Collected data
++++++

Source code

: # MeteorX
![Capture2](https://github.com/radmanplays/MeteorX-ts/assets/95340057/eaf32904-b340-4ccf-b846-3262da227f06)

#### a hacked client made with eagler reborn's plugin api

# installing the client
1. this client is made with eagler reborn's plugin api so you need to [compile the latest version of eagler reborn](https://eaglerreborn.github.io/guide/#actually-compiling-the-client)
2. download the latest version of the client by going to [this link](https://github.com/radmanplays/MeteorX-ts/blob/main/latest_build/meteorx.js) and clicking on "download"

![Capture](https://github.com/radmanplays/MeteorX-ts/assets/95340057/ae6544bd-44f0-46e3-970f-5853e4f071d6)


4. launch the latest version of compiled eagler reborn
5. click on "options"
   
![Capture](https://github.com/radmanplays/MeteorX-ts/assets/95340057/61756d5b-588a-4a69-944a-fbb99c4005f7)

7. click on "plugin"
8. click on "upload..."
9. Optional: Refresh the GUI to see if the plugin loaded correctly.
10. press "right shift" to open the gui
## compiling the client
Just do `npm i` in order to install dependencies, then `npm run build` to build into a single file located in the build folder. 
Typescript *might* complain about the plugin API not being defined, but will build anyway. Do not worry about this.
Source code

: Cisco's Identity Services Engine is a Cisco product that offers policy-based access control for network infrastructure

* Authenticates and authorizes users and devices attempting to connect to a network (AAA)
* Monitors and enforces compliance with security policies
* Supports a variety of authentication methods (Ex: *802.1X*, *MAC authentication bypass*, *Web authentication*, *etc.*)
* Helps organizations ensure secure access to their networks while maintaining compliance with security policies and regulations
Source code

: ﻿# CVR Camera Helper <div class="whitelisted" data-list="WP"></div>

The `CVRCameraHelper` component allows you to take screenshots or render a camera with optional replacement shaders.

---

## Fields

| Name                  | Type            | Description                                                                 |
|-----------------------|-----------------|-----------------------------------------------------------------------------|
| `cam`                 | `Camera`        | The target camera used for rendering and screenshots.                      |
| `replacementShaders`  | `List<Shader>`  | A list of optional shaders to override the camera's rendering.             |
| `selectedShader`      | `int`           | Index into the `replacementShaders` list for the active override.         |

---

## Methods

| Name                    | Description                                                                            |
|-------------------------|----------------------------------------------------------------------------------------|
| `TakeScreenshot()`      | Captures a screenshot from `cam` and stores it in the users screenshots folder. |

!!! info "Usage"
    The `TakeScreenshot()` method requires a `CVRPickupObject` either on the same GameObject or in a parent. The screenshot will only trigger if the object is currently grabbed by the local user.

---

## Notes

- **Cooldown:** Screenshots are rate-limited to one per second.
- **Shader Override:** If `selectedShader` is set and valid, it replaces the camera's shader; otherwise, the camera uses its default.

++++++

- [Description of the task] Please output every record, keeping each line exact.

- [Answer section]
Source code

: # MeteorX
![Capture2](https://github.com/radmanplays/MeteorX-ts/assets/95340057/eaf32904-b340-4ccf-b846-3262da227f06)

#### a hacked client made with eagler reborn's plugin api

# installing the client
1. this client is made with eagler reborn's plugin api so you need to [compile the latest version of eagler reborn](https://eaglerreborn.github.io/guide/#actually-compiling-the-client)
2. download the latest version of the client by going to [this link](https://github.com/radmanplays/MeteorX-ts/blob/main/latest_build/meteorx.js) and clicking on "download"

![Capture](https://github.com/radmanplays/MeteorX-ts/assets/95340057/ae6544bd-44f0-46e3-970f-5853e4f071d6)


4. launch the latest version of compiled eagler reborn
5. click on "options"
   
![Capture](https://github.com/radmanplays/MeteorX-ts/assets/95340057/61756d5b-588a-4a69-944a-fbb99c4005f7)

7. click on "plugin"
8. click on "upload..."
9. Optional: Refresh the GUI to see if the plugin loaded correctly.
10. press "right shift" to open the gui
## compiling the client
Just do `npm i` in order to install dependencies, then `npm run build` to build into a single file located in the build folder. 
Typescript *might* complain about the plugin API not being defined, but will build anyway. Do not worry about this.
Source code

: Cisco's Identity Services Engine is a Cisco product that offers policy-based access control for network infrastructure

* Authenticates and authorizes users and devices attempting to connect to a network (AAA)
* Monitors and enforces compliance with security policies
* Supports a variety of authentication methods (Ex: *802.1X*, *MAC authentication bypass*, *Web authentication*, *etc.*)
* Helps organizations ensure secure access to their networks while maintaining compliance with security policies and regulations
Source code

: ﻿# CVR Camera Helper <div class="whitelisted" data-list="WP"></div>

The `CVRCameraHelper` component allows you to take screenshots or render a camera with optional replacement shaders.

---

## Fields

| Name                  | Type            | Description                                                                 |
|-----------------------|-----------------|-----------------------------------------------------------------------------|
| `cam`                 | `Camera`        | The target camera used for rendering and screenshots.                      |
| `replacementShaders`  | `List<Shader>`  | A list of optional shaders to override the camera's rendering.             |
| `selectedShader`      | `int`           | Index into the `replacementShaders` list for the active override.         |

---

## Methods

| Name                    | Description                                                                            |
|-------------------------|----------------------------------------------------------------------------------------|
| `TakeScreenshot()`      | Captures a screenshot from `cam` and stores it in the users screenshots folder. |

!!! info "Usage"
    The `TakeScreenshot()` method requires a `CVRPickupObject` either on the same GameObject or in a parent. The screenshot will only trigger if the object is currently grabbed by the local user.

---

## Notes

- **Cooldown:** Screenshots are rate-limited to one per second.
- **Shader Override:** If `selectedShader` is set and valid, it replaces the camera's shader; otherwise, the camera uses its default.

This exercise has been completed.